● **Problem statement**: Please give back, word for word, only the lines starting at the one containing "- 이 작품 본지는 얼마" and ending at the one containing "## Latest Episode" within the material below.

● **Data supplied**:
+++
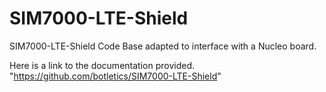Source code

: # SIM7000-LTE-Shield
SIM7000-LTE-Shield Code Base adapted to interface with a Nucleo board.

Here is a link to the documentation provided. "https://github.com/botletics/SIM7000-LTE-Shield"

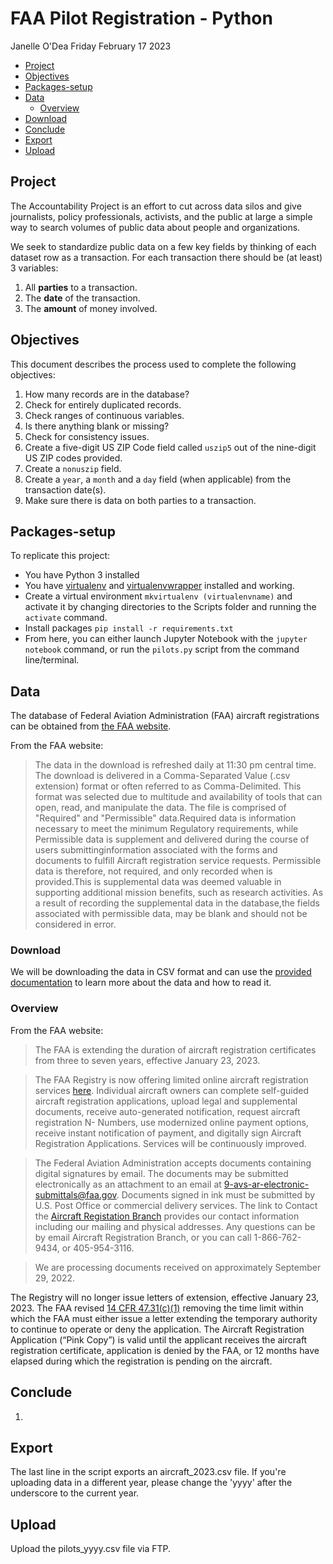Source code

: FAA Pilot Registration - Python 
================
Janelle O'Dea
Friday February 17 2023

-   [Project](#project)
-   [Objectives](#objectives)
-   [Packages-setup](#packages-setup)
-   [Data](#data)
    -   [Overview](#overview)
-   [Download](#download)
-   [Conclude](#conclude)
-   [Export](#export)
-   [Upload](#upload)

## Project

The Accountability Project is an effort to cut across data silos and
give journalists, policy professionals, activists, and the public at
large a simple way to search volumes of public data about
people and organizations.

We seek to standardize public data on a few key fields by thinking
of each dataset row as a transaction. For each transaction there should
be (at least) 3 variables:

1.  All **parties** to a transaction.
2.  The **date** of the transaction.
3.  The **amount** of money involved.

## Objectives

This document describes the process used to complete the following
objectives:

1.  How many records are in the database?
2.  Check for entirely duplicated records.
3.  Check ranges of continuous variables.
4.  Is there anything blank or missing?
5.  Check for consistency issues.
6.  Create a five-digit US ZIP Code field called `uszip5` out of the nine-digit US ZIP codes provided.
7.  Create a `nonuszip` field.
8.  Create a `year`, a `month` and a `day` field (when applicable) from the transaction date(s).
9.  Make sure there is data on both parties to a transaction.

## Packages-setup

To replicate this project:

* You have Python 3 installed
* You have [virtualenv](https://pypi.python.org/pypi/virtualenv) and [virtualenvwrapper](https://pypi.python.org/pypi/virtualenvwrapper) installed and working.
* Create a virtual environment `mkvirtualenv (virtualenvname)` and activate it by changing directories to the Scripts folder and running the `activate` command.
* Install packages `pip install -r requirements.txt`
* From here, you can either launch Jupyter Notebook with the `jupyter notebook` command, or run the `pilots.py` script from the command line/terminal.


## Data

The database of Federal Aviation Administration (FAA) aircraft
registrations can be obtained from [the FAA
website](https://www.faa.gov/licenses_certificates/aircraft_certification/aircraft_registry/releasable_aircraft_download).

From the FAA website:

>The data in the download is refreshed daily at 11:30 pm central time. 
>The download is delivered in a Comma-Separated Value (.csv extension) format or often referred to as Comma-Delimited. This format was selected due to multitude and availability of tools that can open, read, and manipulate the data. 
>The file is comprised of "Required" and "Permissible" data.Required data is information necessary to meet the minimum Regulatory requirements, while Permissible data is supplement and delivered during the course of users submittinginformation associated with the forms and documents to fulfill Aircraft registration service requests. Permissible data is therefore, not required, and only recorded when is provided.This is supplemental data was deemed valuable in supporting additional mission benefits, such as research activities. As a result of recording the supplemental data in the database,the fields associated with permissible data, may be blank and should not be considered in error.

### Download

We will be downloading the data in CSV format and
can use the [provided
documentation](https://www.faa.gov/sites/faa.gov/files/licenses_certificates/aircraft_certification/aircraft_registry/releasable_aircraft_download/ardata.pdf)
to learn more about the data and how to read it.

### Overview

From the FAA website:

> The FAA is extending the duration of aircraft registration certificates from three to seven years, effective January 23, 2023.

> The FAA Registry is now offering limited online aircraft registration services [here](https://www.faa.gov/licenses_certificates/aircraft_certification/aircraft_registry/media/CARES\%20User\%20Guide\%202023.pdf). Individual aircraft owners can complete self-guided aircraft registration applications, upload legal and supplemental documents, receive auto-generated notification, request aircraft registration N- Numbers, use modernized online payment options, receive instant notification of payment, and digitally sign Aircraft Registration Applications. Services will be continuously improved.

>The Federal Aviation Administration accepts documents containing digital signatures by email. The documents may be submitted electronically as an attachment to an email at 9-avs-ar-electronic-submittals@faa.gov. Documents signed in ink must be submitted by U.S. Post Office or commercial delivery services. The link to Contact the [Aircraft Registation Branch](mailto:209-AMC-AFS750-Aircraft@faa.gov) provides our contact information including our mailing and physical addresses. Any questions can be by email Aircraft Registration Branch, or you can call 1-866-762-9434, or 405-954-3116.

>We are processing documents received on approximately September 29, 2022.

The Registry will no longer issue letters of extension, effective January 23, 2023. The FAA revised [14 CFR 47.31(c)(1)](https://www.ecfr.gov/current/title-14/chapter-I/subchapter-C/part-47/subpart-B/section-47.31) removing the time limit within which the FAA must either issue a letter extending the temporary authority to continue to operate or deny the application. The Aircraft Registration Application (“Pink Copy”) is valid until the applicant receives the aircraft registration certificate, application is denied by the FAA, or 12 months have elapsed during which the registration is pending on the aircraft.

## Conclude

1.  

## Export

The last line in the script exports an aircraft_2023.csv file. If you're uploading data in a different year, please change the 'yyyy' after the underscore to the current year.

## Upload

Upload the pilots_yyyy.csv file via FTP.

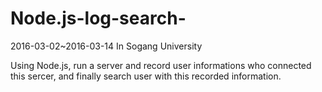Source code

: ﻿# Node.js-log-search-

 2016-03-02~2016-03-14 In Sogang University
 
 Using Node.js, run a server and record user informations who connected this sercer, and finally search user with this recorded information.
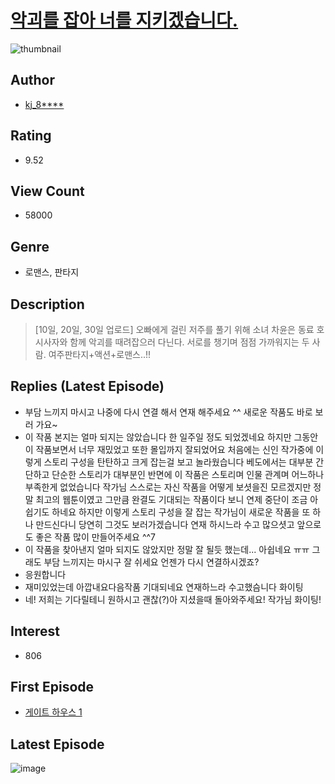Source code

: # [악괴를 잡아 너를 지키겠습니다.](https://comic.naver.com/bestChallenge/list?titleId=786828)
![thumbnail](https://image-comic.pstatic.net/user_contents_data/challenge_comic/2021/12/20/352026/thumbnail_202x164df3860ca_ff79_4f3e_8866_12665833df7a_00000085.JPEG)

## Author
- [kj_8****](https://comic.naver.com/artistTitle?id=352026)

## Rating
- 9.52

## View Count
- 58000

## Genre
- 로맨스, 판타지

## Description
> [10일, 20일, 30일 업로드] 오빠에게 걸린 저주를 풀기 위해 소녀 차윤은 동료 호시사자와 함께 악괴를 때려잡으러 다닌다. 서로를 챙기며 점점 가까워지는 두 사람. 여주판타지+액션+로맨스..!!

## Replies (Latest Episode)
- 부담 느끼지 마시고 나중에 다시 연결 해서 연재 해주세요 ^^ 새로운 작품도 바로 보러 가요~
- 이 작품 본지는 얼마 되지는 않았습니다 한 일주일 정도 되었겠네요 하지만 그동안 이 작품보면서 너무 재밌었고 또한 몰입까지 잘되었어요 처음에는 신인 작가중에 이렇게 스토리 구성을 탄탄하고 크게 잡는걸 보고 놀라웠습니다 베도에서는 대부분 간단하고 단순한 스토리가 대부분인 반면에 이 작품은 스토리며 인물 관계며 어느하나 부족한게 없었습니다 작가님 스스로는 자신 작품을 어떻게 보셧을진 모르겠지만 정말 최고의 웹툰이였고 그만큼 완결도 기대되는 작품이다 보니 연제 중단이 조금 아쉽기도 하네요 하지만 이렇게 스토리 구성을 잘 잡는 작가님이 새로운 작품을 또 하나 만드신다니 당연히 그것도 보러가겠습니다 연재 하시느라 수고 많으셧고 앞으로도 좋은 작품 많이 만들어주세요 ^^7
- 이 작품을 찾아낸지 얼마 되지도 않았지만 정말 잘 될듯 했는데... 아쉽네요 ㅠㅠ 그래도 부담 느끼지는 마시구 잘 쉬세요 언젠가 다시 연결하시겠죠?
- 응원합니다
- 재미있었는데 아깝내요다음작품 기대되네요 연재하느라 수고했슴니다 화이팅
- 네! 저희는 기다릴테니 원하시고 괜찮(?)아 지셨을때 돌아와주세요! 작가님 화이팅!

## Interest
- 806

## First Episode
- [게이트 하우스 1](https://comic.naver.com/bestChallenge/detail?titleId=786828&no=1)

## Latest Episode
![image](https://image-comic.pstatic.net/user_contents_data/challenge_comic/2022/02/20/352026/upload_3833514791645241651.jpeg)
+++
● **Your solution**:
- 이 작품 본지는 얼마 되지는 않았습니다 한 일주일 정도 되었겠네요 하지만 그동안 이 작품보면서 너무 재밌었고 또한 몰입까지 잘되었어요 처음에는 신인 작가중에 이렇게 스토리 구성을 탄탄하고 크게 잡는걸 보고 놀라웠습니다 베도에서는 대부분 간단하고 단순한 스토리가 대부분인 반면에 이 작품은 스토리며 인물 관계며 어느하나 부족한게 없었습니다 작가님 스스로는 자신 작품을 어떻게 보셧을진 모르겠지만 정말 최고의 웹툰이였고 그만큼 완결도 기대되는 작품이다 보니 연제 중단이 조금 아쉽기도 하네요 하지만 이렇게 스토리 구성을 잘 잡는 작가님이 새로운 작품을 또 하나 만드신다니 당연히 그것도 보러가겠습니다 연재 하시느라 수고 많으셧고 앞으로도 좋은 작품 많이 만들어주세요 ^^7
- 이 작품을 찾아낸지 얼마 되지도 않았지만 정말 잘 될듯 했는데... 아쉽네요 ㅠㅠ 그래도 부담 느끼지는 마시구 잘 쉬세요 언젠가 다시 연결하시겠죠?
- 응원합니다
- 재미있었는데 아깝내요다음작품 기대되네요 연재하느라 수고했슴니다 화이팅
- 네! 저희는 기다릴테니 원하시고 괜찮(?)아 지셨을때 돌아와주세요! 작가님 화이팅!

## Interest
- 806

## First Episode
- [게이트 하우스 1](https://comic.naver.com/bestChallenge/detail?titleId=786828&no=1)

## Latest Episode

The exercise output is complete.